EXERCISE REQUIREMENTS:
Reproduce nothing but the lines from the start of the material through the line that includes "3. Sistema redireciona", both ends included, and omit every picture.

RECORDS FOR THIS EXERCISE:
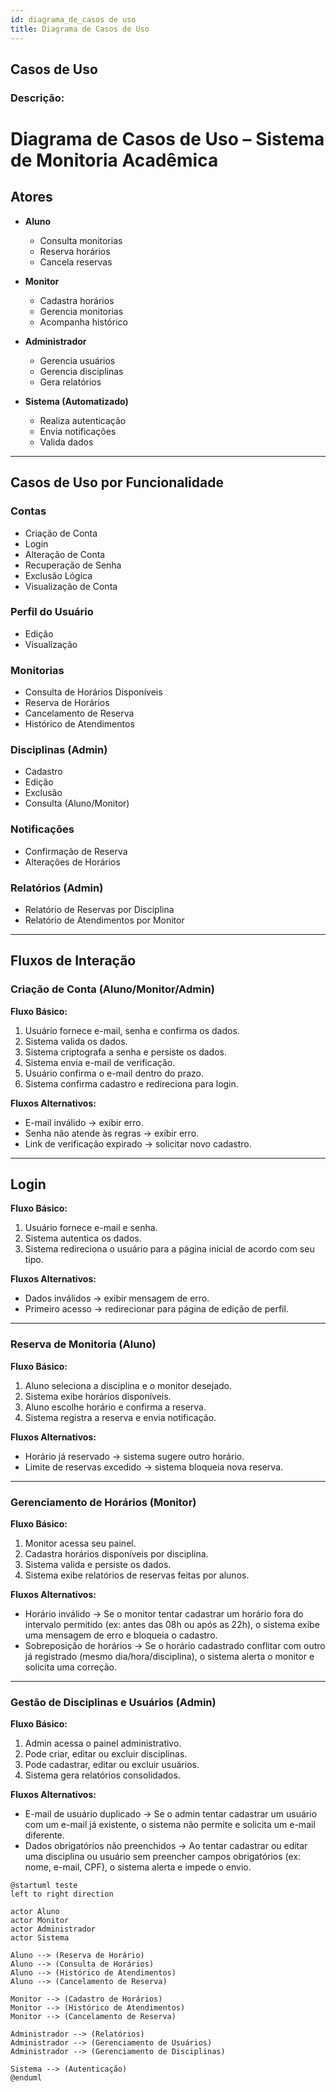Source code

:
 ```yaml
---
id: diagrama_de_casos de uso
title: Diagrama de Casos de Uso
---
```


## Casos de Uso

### Descrição:

#  Diagrama de Casos de Uso – Sistema de Monitoria Acadêmica

##  Atores
- **Aluno**
    - Consulta monitorias
    - Reserva horários
    - Cancela reservas

- **Monitor**
    - Cadastra horários
    - Gerencia monitorias
    - Acompanha histórico

- **Administrador**
    - Gerencia usuários
    - Gerencia disciplinas
    - Gera relatórios

- **Sistema (Automatizado)**
    - Realiza autenticação
    - Envia notificações
    - Valida dados

---

##  Casos de Uso por Funcionalidade

###  Contas
- Criação de Conta
- Login
- Alteração de Conta
- Recuperação de Senha
- Exclusão Lógica
- Visualização de Conta

###  Perfil do Usuário
- Edição
- Visualização

###  Monitorias
- Consulta de Horários Disponíveis
- Reserva de Horários
- Cancelamento de Reserva
- Histórico de Atendimentos

###  Disciplinas (Admin)
- Cadastro
- Edição
- Exclusão
- Consulta (Aluno/Monitor)

###  Notificações
- Confirmação de Reserva
- Alterações de Horários

###  Relatórios (Admin)
- Relatório de Reservas por Disciplina
- Relatório de Atendimentos por Monitor

---

## Fluxos de Interação

###  Criação de Conta (Aluno/Monitor/Admin)

**Fluxo Básico:**
1. Usuário fornece e-mail, senha e confirma os dados.
2. Sistema valida os dados.
3. Sistema criptografa a senha e persiste os dados.
4. Sistema envia e-mail de verificação.
5. Usuário confirma o e-mail dentro do prazo.
6. Sistema confirma cadastro e redireciona para login.

**Fluxos Alternativos:**
- E-mail inválido → exibir erro.
- Senha não atende às regras → exibir erro.
- Link de verificação expirado → solicitar novo cadastro.

---

## Login

**Fluxo Básico:**
1. Usuário fornece e-mail e senha.
2. Sistema autentica os dados.
3. Sistema redireciona o usuário para a página inicial de acordo com seu tipo.

**Fluxos Alternativos:**
- Dados inválidos → exibir mensagem de erro.
- Primeiro acesso → redirecionar para página de edição de perfil.

---

### Reserva de Monitoria (Aluno)

**Fluxo Básico:**
1. Aluno seleciona a disciplina e o monitor desejado.
2. Sistema exibe horários disponíveis.
3. Aluno escolhe horário e confirma a reserva.
4. Sistema registra a reserva e envia notificação.

**Fluxos Alternativos:**
- Horário já reservado → sistema sugere outro horário.
- Limite de reservas excedido → sistema bloqueia nova reserva.

---

###  Gerenciamento de Horários (Monitor)

**Fluxo Básico:**
1. Monitor acessa seu painel.
2. Cadastra horários disponíveis por disciplina.
3. Sistema valida e persiste os dados.
4. Sistema exibe relatórios de reservas feitas por alunos.

**Fluxos Alternativos:**
- Horário inválido → Se o monitor tentar cadastrar um horário fora do intervalo permitido (ex: antes das 08h ou após as 22h), o sistema exibe uma mensagem de erro e bloqueia o cadastro.
- Sobreposição de horários → Se o horário cadastrado conflitar com outro já registrado (mesmo dia/hora/disciplina), o sistema alerta o monitor e solicita uma correção.

---

###  Gestão de Disciplinas e Usuários (Admin)

**Fluxo Básico:**
1. Admin acessa o painel administrativo.
2. Pode criar, editar ou excluir disciplinas.
3. Pode cadastrar, editar ou excluir usuários.
4. Sistema gera relatórios consolidados.


**Fluxos Alternativos:**
- E-mail de usuário duplicado → Se o admin tentar cadastrar um usuário com um e-mail já existente, o sistema não permite e solicita um e-mail diferente.
- Dados obrigatórios não preenchidos → Ao tentar cadastrar ou editar uma disciplina ou usuário sem preencher campos obrigatórios (ex: nome, e-mail, CPF), o sistema alerta e impede o envio.

```puml
@startuml teste
left to right direction

actor Aluno
actor Monitor
actor Administrador
actor Sistema

Aluno --> (Reserva de Horário)
Aluno --> (Consulta de Horários)
Aluno --> (Histórico de Atendimentos)
Aluno --> (Cancelamento de Reserva)

Monitor --> (Cadastro de Horários)
Monitor --> (Histórico de Atendimentos)
Monitor --> (Cancelamento de Reserva)

Administrador --> (Relatórios)
Administrador --> (Gerenciamento de Usuários)
Administrador --> (Gerenciamento de Disciplinas)

Sistema --> (Autenticação)
@enduml
```
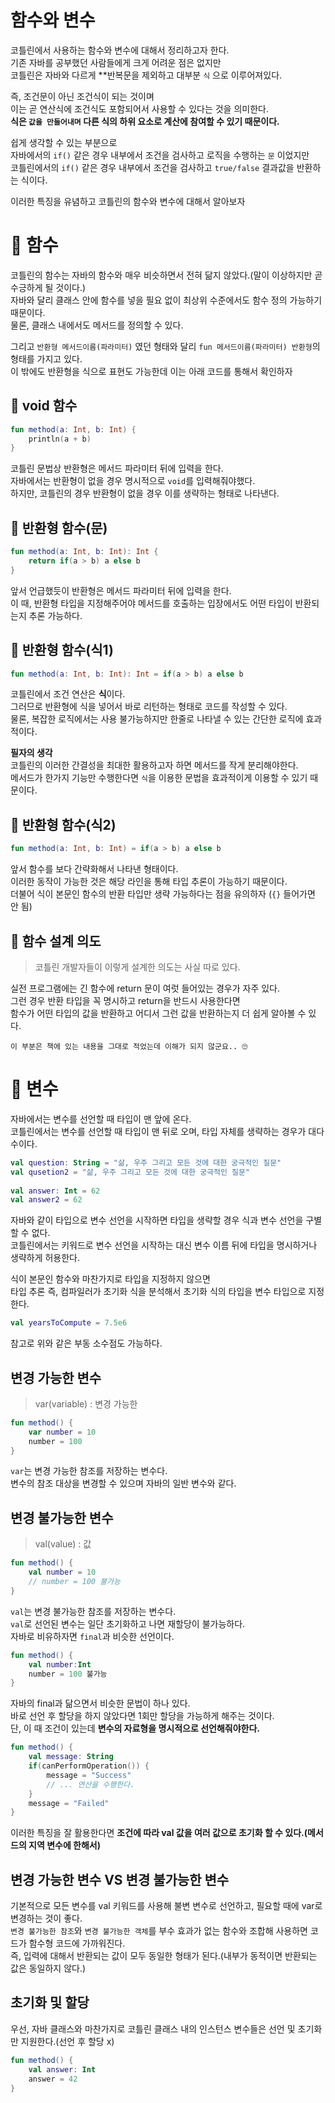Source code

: 함수와 변수
================
코틀린에서 사용하는 함수와 변수에 대해서 정리하고자 한다.      
기존 자바를 공부했던 사람들에게 크게 어려운 점은 없지만       
코틀린은 자바와 다르게 **반복문을 제외하고 대부분 `식` 으로 이루어져있다.         
    
즉, 조건문이 아닌 조건식이 되는 것이며       
이는 곧 연산식에 조건식도 포함되어서 사용할 수 있다는 것을 의미한다.        
**식은 `값을 만들어내며` 다른 식의 하위 요소로 계산에 참여할 수 있기 때문이다.**        
     
쉽게 생각할 수 있는 부분으로      
자바에서의 `if()` 같은 경우 내부에서 조건을 검사하고 로직을 수행하는 `문` 이었지만           
코틀린에서의 `if()` 같은 경우 내부에서 조건을 검사하고 `true/false` 결과값을 반환하는 식이다.      
   
이러한 특징을 유념하고 코틀린의 함수와 변수에 대해서 알아보자    
     
# 📘 함수     
코틀린의 함수는 자바의 함수와 매우 비슷하면서 전혀 닮지 않았다.(말이 이상하지만 곧 수긍하게 될 것이다.)    
자바와 달리 클래스 안에 함수를 넣을 필요 없이 최상위 수준에서도 함수 정의 가능하기 때문이다.     
물론, 클래스 내에서도 메서드를 정의할 수 있다.          
      
그리고 `반환형 메서드이름(파라미터)` 였던 형태와 달리 `fun 메서드이름(파라미터) 반환형`의 형태를 가지고 있다.      
이 밖에도 반환형을 식으로 표현도 가능한데 이는 아래 코드를 통해서 확인하자      
    
## 📖 void 함수 

```kt
fun method(a: Int, b: Int) {
    println(a + b)
}
```
코틀린 문법상 반환형은 메서드 파라미터 뒤에 입력을 한다.       
자바에서는 반환형이 없을 경우 명시적으로 `void`를 입력해줘야했다.     
하지만, 코틀린의 경우 반환형이 없을 경우 이를 생략하는 형태로 나타낸다.   

## 📖 반환형 함수(문)  
```kt
fun method(a: Int, b: Int): Int {
    return if(a > b) a else b
}
```
앞서 언급했듯이 반환형은 메서드 파라미터 뒤에 입력을 한다.       
이 때, 반환형 타입을 지정해주어야 메서드를 호출하는 입장에서도 어떤 타입이 반환되는지 추론 가능하다.        
     

## 📖 반환형 함수(식1)  
```kt
fun method(a: Int, b: Int): Int = if(a > b) a else b
```
코틀린에서 조건 연산은 **식**이다.            
그러므로 반환형에 식을 넣어서 바로 리턴하는 형태로 코드를 작성할 수 있다.          
물론, 복잡한 로직에서는 사용 불가능하지만 한줄로 나타낼 수 있는 간단한 로직에 효과적이다.      
       
**필자의 생각**           
코틀린의 이러한 간결성을 최대한 활용하고자 하면 메서드를 작게 분리해야한다.        
메서드가 한가지 기능만 수행한다면 `식`을 이용한 문법을 효과적이게 이용할 수 있기 때문이다.        
  
## 📖 반환형 함수(식2)
```kt
fun method(a: Int, b: Int) = if(a > b) a else b
```
앞서 함수를 보다 간략화해서 나타낸 형태이다.       
이러한 동작이 가능한 것은 해당 라인을 통해 타입 추론이 가능하기 때문이다.        
더불어 식이 본문인 함수의 반환 타입만 생략 가능하다는 점을 유의하자 (`{}` 들어가면 안 됨)    
  
## 📖 함수 설계 의도   
> 코틀린 개발자들이 이렇게 설계한 의도는 사실 따로 있다.         
       
실전 프로그램에는 긴 함수에 return 문이 여럿 들어있는 경우가 자주 있다.       
그런 경우 반환 타입을 꼭 명시하고 return을 반드시 사용한다면          
함수가 어떤 타입의 값을 반환하고 어디서 그런 값을 반환하는지 더 쉽게 알아볼 수 있다.      

```
이 부분은 책에 있는 내용을 그대로 적었는데 이해가 되지 않군요.. 🙄  
```  

# 📕 변수    
자바에서는 변수를 선언할 때 타입이 맨 앞에 온다.      
코틀린에서는 변수를 선언할 때 타입이 맨 뒤로 오며, 타입 자체를 생략하는 경우가 대다수이다.     
  
```kt
val question: String = "삶, 우주 그리고 모든 것에 대한 궁극적인 질문"    
val qusetion2 = "삶, 우주 그리고 모든 것에 대한 궁극적인 질문"  
   
val answer: Int = 62
val answer2 = 62
```

자바와 같이 타입으로 변수 선언을 시작하면 타입을 생략할 경우 식과 변수 선언을 구별할 수 없다.         
코틀린에서는 키워드로 변수 선언을 시작하는 대신 변수 이름 뒤에 타입을 명시하거나 생략하게 허용한다.      
  
식이 본문인 함수와 마찬가지로 타입을 지정하지 않으면        
타입 추론 즉, 컴파일러가 초기화 식을 분석해서 초기화 식의 타입을 변수 타입으로 지정한다.         

```kt
val yearsToCompute = 7.5e6
```

참고로 위와 같은 부동 소수점도 가능하다. 

## 변경 가능한 변수
> var(variable) : 변경 가능한  

```kt
fun method() {
    var number = 10
    number = 100
}
```

`var`는 변경 가능한 참조를 저장하는 변수다.          
변수의 참조 대상을 변경할 수 있으며 자바의 일반 변수와 같다.     


## 변경 불가능한 변수 
> val(value) : 값 

```kt
fun method() {
    val number = 10
    // number = 100 불가능 
}
```

`val`는 변경 불가능한 참조를 저장하는 변수다.       
`val`로 선언된 변수는 일단 초기화하고 나면 재할당이 불가능하다.        
자바로 비유하자면 `final`과 비슷한 선언이다.        

```kt
fun method() {
    val number:Int
    number = 100 불가능 
}
```  
자바의 final과 닮으면서 비슷한 문법이 하나 있다.       
바로 선언 후 할당을 하지 않았다면 1회만 할당을 가능하게 해주는 것이다.          
단, 이 때 조건이 있는데 **변수의 자료형을 명시적으로 선언해줘야한다.**         

```kt
fun method() {
    val message: String
    if(canPerformOperation()) {
        message = "Success"
        // ... 연산을 수행한다.   
    } 
    message = "Failed"
}
```  
이러한 특징을 잘 활용한다면 **조건에 따라 val 값을 여러 값으로 초기화 할 수 있다.(메서드의 지역 변수에 한해서)**                
     
## 변경 가능한 변수 VS 변경 불가능한 변수    
기본적으로 모든 변수를 val 키워드를 사용해 불변 변수로 선언하고, 필요할 때에 var로 변경하는 것이 좋다.        
`변경 불가능한 참조`와 `변경 불가능한 객체`를 부수 효과가 없는 함수와 조합해 사용하면 코드가 함수형 코드에 가까워진다.         
즉, 입력에 대해서 반환되는 값이 모두 동일한 형태가 된다.(내부가 동적이면 반환되는 값은 동일하지 않다.)    




  

## 초기화 및 할당 
우선, 자바 클래스와 마찬가지로 코틀린 클래스 내의 인스턴스 변수들은 선언 및 초기화만 지원한다.(선언 후 할당 x)    

```kt
fun method() {
    val answer: Int
    answer = 42
}
```








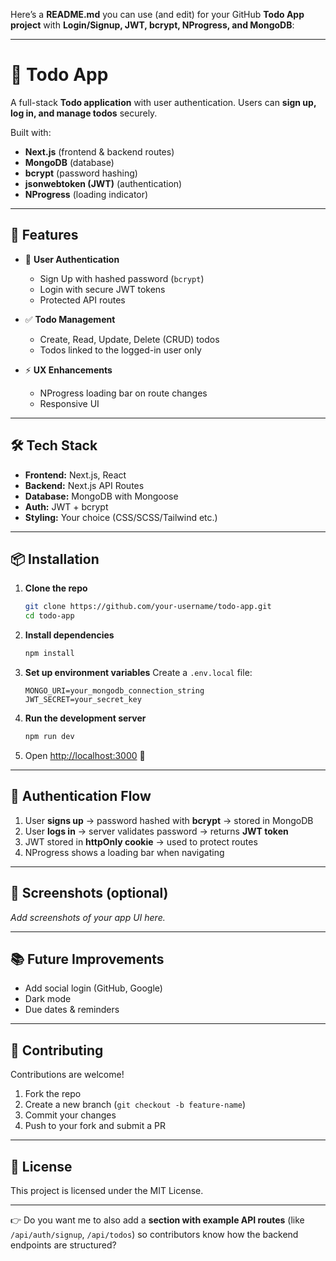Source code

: Here’s a **README.md** you can use (and edit) for your GitHub **Todo App project** with **Login/Signup, JWT, bcrypt, NProgress, and MongoDB**:

---

# 📝 Todo App

A full-stack **Todo application** with user authentication.
Users can **sign up, log in, and manage todos** securely.

Built with:

* **Next.js** (frontend & backend routes)
* **MongoDB** (database)
* **bcrypt** (password hashing)
* **jsonwebtoken (JWT)** (authentication)
* **NProgress** (loading indicator)

---

## 🚀 Features

* 🔐 **User Authentication**

  * Sign Up with hashed password (`bcrypt`)
  * Login with secure JWT tokens
  * Protected API routes

* ✅ **Todo Management**

  * Create, Read, Update, Delete (CRUD) todos
  * Todos linked to the logged-in user only

* ⚡ **UX Enhancements**

  * NProgress loading bar on route changes
  * Responsive UI

---

## 🛠️ Tech Stack

* **Frontend:** Next.js, React
* **Backend:** Next.js API Routes
* **Database:** MongoDB with Mongoose
* **Auth:** JWT + bcrypt
* **Styling:** Your choice (CSS/SCSS/Tailwind etc.)

---

## 📦 Installation

1. **Clone the repo**

   ```bash
   git clone https://github.com/your-username/todo-app.git
   cd todo-app
   ```

2. **Install dependencies**

   ```bash
   npm install
   ```

3. **Set up environment variables**
   Create a `.env.local` file:

   ```env
   MONGO_URI=your_mongodb_connection_string
   JWT_SECRET=your_secret_key
   ```

4. **Run the development server**

   ```bash
   npm run dev
   ```

5. Open [http://localhost:3000](http://localhost:3000) 🎉

---

## 🔑 Authentication Flow

1. User **signs up** → password hashed with **bcrypt** → stored in MongoDB
2. User **logs in** → server validates password → returns **JWT token**
3. JWT stored in **httpOnly cookie** → used to protect routes
4. NProgress shows a loading bar when navigating

---

## 📸 Screenshots (optional)

*Add screenshots of your app UI here.*

---

## 📚 Future Improvements

* Add social login (GitHub, Google)
* Dark mode
* Due dates & reminders

---

## 🤝 Contributing

Contributions are welcome!

1. Fork the repo
2. Create a new branch (`git checkout -b feature-name`)
3. Commit your changes
4. Push to your fork and submit a PR

---

## 📜 License

This project is licensed under the MIT License.

---

👉 Do you want me to also add a **section with example API routes** (like `/api/auth/signup`, `/api/todos`) so contributors know how the backend endpoints are structured?
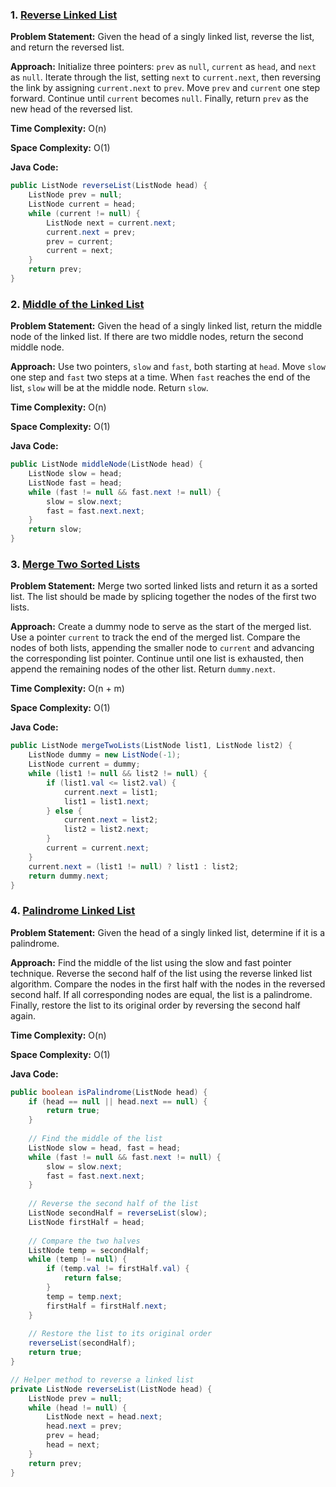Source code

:### 1. [Reverse Linked List](https://leetcode.com/problems/reverse-linked-list/)

**Problem Statement:** Given the head of a singly linked list, reverse the list, and return the reversed list.

**Approach:**
Initialize three pointers: `prev` as `null`, `current` as `head`, and `next` as `null`. Iterate through the list, setting `next` to `current.next`, then reversing the link by assigning `current.next` to `prev`. Move `prev` and `current` one step forward. Continue until `current` becomes `null`. Finally, return `prev` as the new head of the reversed list.

**Time Complexity:** O(n)

**Space Complexity:** O(1)

**Java Code:**

```java
public ListNode reverseList(ListNode head) {
    ListNode prev = null;
    ListNode current = head;
    while (current != null) {
        ListNode next = current.next;
        current.next = prev;
        prev = current;
        current = next;
    }
    return prev;
}
```

### 2. [Middle of the Linked List](https://leetcode.com/problems/middle-of-the-linked-list/)

**Problem Statement:** Given the head of a singly linked list, return the middle node of the linked list. If there are two middle nodes, return the second middle node.

**Approach:**
Use two pointers, `slow` and `fast`, both starting at `head`. Move `slow` one step and `fast` two steps at a time. When `fast` reaches the end of the list, `slow` will be at the middle node. Return `slow`.

**Time Complexity:** O(n)

**Space Complexity:** O(1)

**Java Code:**

```java
public ListNode middleNode(ListNode head) {
    ListNode slow = head;
    ListNode fast = head;
    while (fast != null && fast.next != null) {
        slow = slow.next;
        fast = fast.next.next;
    }
    return slow;
}
```

### 3. [Merge Two Sorted Lists](https://leetcode.com/problems/merge-two-sorted-lists/)

**Problem Statement:** Merge two sorted linked lists and return it as a sorted list. The list should be made by splicing together the nodes of the first two lists.

**Approach:**
Create a dummy node to serve as the start of the merged list. Use a pointer `current` to track the end of the merged list. Compare the nodes of both lists, appending the smaller node to `current` and advancing the corresponding list pointer. Continue until one list is exhausted, then append the remaining nodes of the other list. Return `dummy.next`.

**Time Complexity:** O(n + m)

**Space Complexity:** O(1)

**Java Code:**

```java
public ListNode mergeTwoLists(ListNode list1, ListNode list2) {
    ListNode dummy = new ListNode(-1);
    ListNode current = dummy;
    while (list1 != null && list2 != null) {
        if (list1.val <= list2.val) {
            current.next = list1;
            list1 = list1.next;
        } else {
            current.next = list2;
            list2 = list2.next;
        }
        current = current.next;
    }
    current.next = (list1 != null) ? list1 : list2;
    return dummy.next;
}
```


### 4. [Palindrome Linked List](https://leetcode.com/problems/palindrome-linked-list/)

**Problem Statement:** Given the head of a singly linked list, determine if it is a palindrome.

**Approach:**
Find the middle of the list using the slow and fast pointer technique. Reverse the second half of the list using the reverse linked list algorithm. Compare the nodes in the first half with the nodes in the reversed second half. If all corresponding nodes are equal, the list is a palindrome. Finally, restore the list to its original order by reversing the second half again.

**Time Complexity:** O(n)

**Space Complexity:** O(1)

**Java Code:**

```java
public boolean isPalindrome(ListNode head) {
    if (head == null || head.next == null) {
        return true;
    }
    
    // Find the middle of the list
    ListNode slow = head, fast = head;
    while (fast != null && fast.next != null) {
        slow = slow.next;
        fast = fast.next.next;
    }
    
    // Reverse the second half of the list
    ListNode secondHalf = reverseList(slow);
    ListNode firstHalf = head;
    
    // Compare the two halves
    ListNode temp = secondHalf;
    while (temp != null) {
        if (temp.val != firstHalf.val) {
            return false;
        }
        temp = temp.next;
        firstHalf = firstHalf.next;
    }
    
    // Restore the list to its original order
    reverseList(secondHalf);
    return true;
}

// Helper method to reverse a linked list
private ListNode reverseList(ListNode head) {
    ListNode prev = null;
    while (head != null) {
        ListNode next = head.next;
        head.next = prev;
        prev = head;
        head = next;
    }
    return prev;
}
```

EXPECTED ANSWER:
Source code

:
 ```yaml
---
id: diagrama_de_casos de uso
title: Diagrama de Casos de Uso
---
```


## Casos de Uso

### Descrição:

#  Diagrama de Casos de Uso – Sistema de Monitoria Acadêmica

##  Atores
- **Aluno**
    - Consulta monitorias
    - Reserva horários
    - Cancela reservas

- **Monitor**
    - Cadastra horários
    - Gerencia monitorias
    - Acompanha histórico

- **Administrador**
    - Gerencia usuários
    - Gerencia disciplinas
    - Gera relatórios

- **Sistema (Automatizado)**
    - Realiza autenticação
    - Envia notificações
    - Valida dados

---

##  Casos de Uso por Funcionalidade

###  Contas
- Criação de Conta
- Login
- Alteração de Conta
- Recuperação de Senha
- Exclusão Lógica
- Visualização de Conta

###  Perfil do Usuário
- Edição
- Visualização

###  Monitorias
- Consulta de Horários Disponíveis
- Reserva de Horários
- Cancelamento de Reserva
- Histórico de Atendimentos

###  Disciplinas (Admin)
- Cadastro
- Edição
- Exclusão
- Consulta (Aluno/Monitor)

###  Notificações
- Confirmação de Reserva
- Alterações de Horários

###  Relatórios (Admin)
- Relatório de Reservas por Disciplina
- Relatório de Atendimentos por Monitor

---

## Fluxos de Interação

###  Criação de Conta (Aluno/Monitor/Admin)

**Fluxo Básico:**
1. Usuário fornece e-mail, senha e confirma os dados.
2. Sistema valida os dados.
3. Sistema criptografa a senha e persiste os dados.
4. Sistema envia e-mail de verificação.
5. Usuário confirma o e-mail dentro do prazo.
6. Sistema confirma cadastro e redireciona para login.

**Fluxos Alternativos:**
- E-mail inválido → exibir erro.
- Senha não atende às regras → exibir erro.
- Link de verificação expirado → solicitar novo cadastro.

---

## Login

**Fluxo Básico:**
1. Usuário fornece e-mail e senha.
2. Sistema autentica os dados.
3. Sistema redireciona o usuário para a página inicial de acordo com seu tipo.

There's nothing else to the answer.